Harvest was a Christian band founded in Lindale, Texas, by Jerry Williams in 1977. The vision of Harvest was to see 100 million people come to know Jesus Christ personally through the band's music ministry.

History
Jerry Williams came from a nightclub entertainment background, and music had been a major part of his life. In an interview, Williams stated that "[he] realized there had to be more to life than sports cars and dating beauty queens . . . I became a Christian." Williams spent some time playing the guitar on Texas streets before becoming a pastor in Bloomington, Indiana.   

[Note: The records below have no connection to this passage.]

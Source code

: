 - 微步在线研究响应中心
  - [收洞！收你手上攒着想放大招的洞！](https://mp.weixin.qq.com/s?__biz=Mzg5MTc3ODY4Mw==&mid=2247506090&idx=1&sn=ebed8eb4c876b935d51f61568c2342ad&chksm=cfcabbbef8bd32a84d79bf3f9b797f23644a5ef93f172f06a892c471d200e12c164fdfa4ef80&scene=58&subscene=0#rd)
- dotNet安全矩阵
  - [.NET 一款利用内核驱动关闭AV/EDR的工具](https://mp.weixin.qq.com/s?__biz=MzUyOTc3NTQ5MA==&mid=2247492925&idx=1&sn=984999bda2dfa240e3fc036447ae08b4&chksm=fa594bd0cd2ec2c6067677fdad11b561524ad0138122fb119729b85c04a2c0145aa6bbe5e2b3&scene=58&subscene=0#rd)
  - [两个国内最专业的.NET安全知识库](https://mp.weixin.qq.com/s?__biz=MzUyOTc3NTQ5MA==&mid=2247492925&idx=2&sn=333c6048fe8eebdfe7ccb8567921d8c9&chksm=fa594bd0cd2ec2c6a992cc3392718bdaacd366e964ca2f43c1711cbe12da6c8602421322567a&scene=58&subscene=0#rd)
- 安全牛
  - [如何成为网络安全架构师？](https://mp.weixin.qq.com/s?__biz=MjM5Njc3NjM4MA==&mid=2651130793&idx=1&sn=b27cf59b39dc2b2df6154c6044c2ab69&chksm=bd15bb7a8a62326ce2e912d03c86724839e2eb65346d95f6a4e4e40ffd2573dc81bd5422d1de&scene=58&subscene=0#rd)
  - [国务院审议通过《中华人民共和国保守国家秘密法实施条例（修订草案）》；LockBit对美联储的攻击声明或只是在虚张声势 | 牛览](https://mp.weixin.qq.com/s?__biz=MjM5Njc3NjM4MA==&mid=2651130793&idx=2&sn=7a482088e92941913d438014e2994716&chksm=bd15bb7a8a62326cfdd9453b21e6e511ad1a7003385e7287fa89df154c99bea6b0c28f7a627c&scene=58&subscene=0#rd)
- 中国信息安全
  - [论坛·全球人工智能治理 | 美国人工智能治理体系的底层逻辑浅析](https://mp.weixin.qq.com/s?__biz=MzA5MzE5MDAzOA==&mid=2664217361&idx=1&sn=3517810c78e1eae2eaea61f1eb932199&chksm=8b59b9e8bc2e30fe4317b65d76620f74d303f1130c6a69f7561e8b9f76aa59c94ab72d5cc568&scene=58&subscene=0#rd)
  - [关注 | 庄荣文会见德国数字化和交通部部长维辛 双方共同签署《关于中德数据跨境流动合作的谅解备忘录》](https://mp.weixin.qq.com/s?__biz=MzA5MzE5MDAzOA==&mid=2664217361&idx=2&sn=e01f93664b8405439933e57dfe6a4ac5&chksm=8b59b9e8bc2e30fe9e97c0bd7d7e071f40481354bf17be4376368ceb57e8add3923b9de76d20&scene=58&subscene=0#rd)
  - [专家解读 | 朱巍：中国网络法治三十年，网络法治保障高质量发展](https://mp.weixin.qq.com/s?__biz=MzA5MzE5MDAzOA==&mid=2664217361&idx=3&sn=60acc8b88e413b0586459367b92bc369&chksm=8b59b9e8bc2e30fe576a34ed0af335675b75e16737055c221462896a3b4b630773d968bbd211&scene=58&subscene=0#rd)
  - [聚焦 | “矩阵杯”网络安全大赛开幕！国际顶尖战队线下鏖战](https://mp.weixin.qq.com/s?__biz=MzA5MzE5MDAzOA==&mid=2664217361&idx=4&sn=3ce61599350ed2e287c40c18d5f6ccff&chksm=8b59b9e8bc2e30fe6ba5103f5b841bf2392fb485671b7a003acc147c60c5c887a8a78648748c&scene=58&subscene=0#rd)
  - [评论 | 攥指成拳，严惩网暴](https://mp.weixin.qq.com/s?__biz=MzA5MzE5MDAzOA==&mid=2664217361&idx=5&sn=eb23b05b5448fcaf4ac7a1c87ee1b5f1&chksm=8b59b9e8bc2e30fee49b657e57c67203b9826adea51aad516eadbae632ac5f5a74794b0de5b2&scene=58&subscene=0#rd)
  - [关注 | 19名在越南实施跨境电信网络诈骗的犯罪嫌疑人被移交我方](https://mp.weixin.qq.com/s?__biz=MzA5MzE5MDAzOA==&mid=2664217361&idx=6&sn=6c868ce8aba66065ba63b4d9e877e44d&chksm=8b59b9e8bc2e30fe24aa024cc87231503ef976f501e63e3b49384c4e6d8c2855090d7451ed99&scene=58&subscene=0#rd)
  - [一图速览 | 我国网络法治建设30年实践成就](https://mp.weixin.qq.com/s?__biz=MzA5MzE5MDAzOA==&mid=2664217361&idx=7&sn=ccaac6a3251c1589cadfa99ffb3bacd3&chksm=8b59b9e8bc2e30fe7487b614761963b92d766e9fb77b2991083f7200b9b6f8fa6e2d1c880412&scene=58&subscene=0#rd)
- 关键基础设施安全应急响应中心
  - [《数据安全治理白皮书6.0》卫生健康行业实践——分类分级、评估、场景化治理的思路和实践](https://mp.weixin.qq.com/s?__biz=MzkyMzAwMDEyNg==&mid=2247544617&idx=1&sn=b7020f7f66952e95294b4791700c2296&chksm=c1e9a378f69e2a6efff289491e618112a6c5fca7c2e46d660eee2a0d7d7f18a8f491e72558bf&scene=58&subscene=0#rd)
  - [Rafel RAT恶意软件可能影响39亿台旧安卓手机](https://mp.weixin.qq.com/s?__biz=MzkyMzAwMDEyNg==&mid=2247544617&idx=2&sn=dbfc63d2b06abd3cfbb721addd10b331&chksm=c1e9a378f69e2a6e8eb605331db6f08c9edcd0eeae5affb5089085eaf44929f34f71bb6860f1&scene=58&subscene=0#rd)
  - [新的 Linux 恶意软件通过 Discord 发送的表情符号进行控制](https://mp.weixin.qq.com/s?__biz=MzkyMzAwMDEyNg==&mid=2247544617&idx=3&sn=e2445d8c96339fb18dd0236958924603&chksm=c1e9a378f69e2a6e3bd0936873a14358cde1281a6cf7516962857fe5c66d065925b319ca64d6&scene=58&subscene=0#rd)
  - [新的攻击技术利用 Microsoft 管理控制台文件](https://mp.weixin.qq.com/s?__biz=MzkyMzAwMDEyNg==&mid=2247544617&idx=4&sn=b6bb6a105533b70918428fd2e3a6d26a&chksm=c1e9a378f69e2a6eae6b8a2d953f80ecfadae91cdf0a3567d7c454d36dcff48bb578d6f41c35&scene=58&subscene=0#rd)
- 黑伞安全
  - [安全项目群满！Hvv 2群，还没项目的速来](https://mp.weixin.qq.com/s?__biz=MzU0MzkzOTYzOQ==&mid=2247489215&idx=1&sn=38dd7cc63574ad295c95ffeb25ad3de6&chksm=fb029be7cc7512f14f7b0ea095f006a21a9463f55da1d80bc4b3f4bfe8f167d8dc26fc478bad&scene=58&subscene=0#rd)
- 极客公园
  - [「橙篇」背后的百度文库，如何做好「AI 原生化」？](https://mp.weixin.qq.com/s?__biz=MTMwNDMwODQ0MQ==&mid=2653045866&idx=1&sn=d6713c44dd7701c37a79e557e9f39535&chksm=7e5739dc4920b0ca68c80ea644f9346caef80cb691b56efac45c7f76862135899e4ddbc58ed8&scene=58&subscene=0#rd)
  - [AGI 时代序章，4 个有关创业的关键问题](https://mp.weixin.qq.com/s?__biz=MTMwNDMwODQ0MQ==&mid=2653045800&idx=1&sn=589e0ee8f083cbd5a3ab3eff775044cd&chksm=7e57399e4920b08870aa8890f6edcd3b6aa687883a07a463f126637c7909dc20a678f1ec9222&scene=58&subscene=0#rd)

Along with Jerry Williams, the original members of Harvest were Ed Kerr and Paul Wilbur, both of whom were music students. Wilbur had met Williams at a church where Williams was the youth pastor, and Williams had been influential in Wilbur's decision to become a Christian. Ed Kerr, who graduated from Indiana University with an M.A. in piano performance, was a mutual friend of both Williams and Wilbur. Kerr met Williams at a rally at Indiana University in Bloomington and made a decision to become a Christian afterwards. The three men collaborated on the first two albums created by Harvest: Harvest and Morning Sun. 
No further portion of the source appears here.